WASHINGTON (Reuters) – The Trump administration on Tuesday delayed imposing a 10% import tariff on laptops, cell phones, video game consoles and a wide range of other products made in China, in an abrupt pull-back from a hardline stance on Chinese trade.
FILE PHOTO: Chinese staffers adjust U.S. and Chinese flags before the opening session of trade negotiations between U.S. and Chinese trade representatives at the Diaoyutai State Guesthouse in Beijing, Thursday, Feb. 14, 2019. Mark Schiefelbein/Pool via REUTERS
The U.S. Trade Representative’s Office action was published just minutes after China’s Ministry of Commerce said Vice Premier Liu He conducted a phone call with U.S. trade officials.
The delay in the tariffs that had been scheduled to start next month provides some relief to retailers. Although most stores would have stocked their holiday merchandise before the earlier September deadline, some might have faced the tariffs for fill-in orders late in the holiday shopping season.
The decision came less than two weeks after President Donald Trump said on Aug. 1 he would impose a 10% tariff on $300 billion of Chinese goods, blaming China for not following through on promises to buy more American agricultural products.
The administration is still moving forward with 10% tariffs on much of the $300 billion list first disclosed in May, publishing a 122-page list of products that will face tariffs beginning Sept. 1, including smartwatches.
Since Trump’s Aug. 1 tweets threatening the new tariffs, the U.S. benchmark S&P stock index has dropped more than 4% percent.
On Tuesday, technology investors welcomed news of the exemptions, pushing an index of chip stocks up 3.1%, while shares of Apple (AAPL.O) surged more than 5% and the Dow Jones Industrial Average rose more than 500 points.
The exemptions, combined with renewed talks with China, suggest Trump may be willing to compromise.
In a sign the administration may be expecting something in return, Trump tweeted on Tuesday: “As usual, China said they were going to be buying “big” from our great American Farmers. So far they have not done what they said. Maybe this will be different!” Trump tweeted.
Other products that will have tariffs delayed until Dec. 15 include “computers, video game consoles, certain toys, computer monitors, and certain items of footwear and clothing,” the USTR said in a statement.
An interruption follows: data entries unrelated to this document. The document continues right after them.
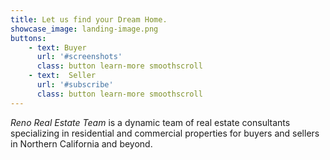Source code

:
 ```yaml
---
title: Let us find your Dream Home.
showcase_image: landing-image.png
buttons:
    - text: Buyer
      url: '#screenshots'
      class: button learn-more smoothscroll
    - text:  Seller
      url: '#subscribe'
      class: button learn-more smoothscroll
---
```



_Reno Real Estate Team_ is a dynamic team of real estate consultants specializing in residential and commercial properties for buyers and sellers in Northern California and beyond.




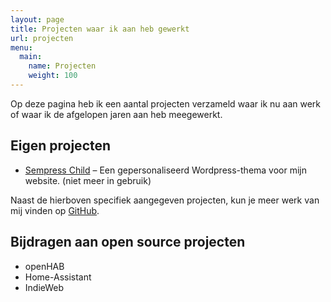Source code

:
 ```yaml
---
layout: page
title: Projecten waar ik aan heb gewerkt
url: projecten
menu:
  main:
    name: Projecten
    weight: 100
---
```


Op deze pagina heb ik een aantal projecten verzameld waar ik nu aan werk of waar ik de afgelopen jaren aan heb meegewerkt.

## Eigen projecten

- [Sempress Child](/projecten/sempress-child/) – Een gepersonaliseerd Wordpress-thema voor mijn website. (niet meer in gebruik)

Naast de hierboven specifiek aangegeven projecten, kun je meer werk van mij vinden op [GitHub][github].

[github]: https://github.com/metbril

## Bijdragen aan open source projecten

- openHAB
- Home-Assistant
- IndieWeb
The Retail Industry Leaders Association said “removing some products from the list and delaying additional 10% tariffs on other products, such as toys, consumer electronics, apparel and footwear, until Dec. 15 is welcomed news as it will mitigate some pain for consumers through the holiday season.”
The 21-page-list of products that won’t get hit with tariffs until December includes baby monitors and strollers, microwaves, instant print cameras, doorbells, high chairs, musical instruments, ketchup dispensers, baby diapers, fireworks, sleeping bags, nativity scenes, fishing reels, paint rollers and food products.
USTR is still moving forward with tariffs on Sept. 1 on many products such as live animals, dairy products, skis, golf balls, contact lenses, motorcycle engines, lithium ion batteries, snowblowers and various types of steel.
A separate group of products will also be exempt altogether, “based on health, safety, national security and other factors,” it added.
The announcement comes amid growing concerns about a global slowdown. Goldman Sachs said on Sunday fears of the U.S.-China trade war leading to a recession are increasing and that Goldman no longer expects a trade deal between the world’s two largest economies before the 2020 U.S. presidential election.
Cell phones, laptop and tablet computers, toys and video game controllers were among the top four product categories in the proposed $300 billion list of products targeted by the latest 10% tariff. These products accounted for a combined $98 billion of Chinese imports in 2018, according to a Reuters analysis of U.S. Census bureau data.
Trump has also personally criticized Chinese President Xi Jinping for failing to do more to stem sales of the synthetic opioid fentanyl amid an opioid overdosing crisis in the United States.
The USTR office plans to conduct an exclusion process for products subject to the additional tariff.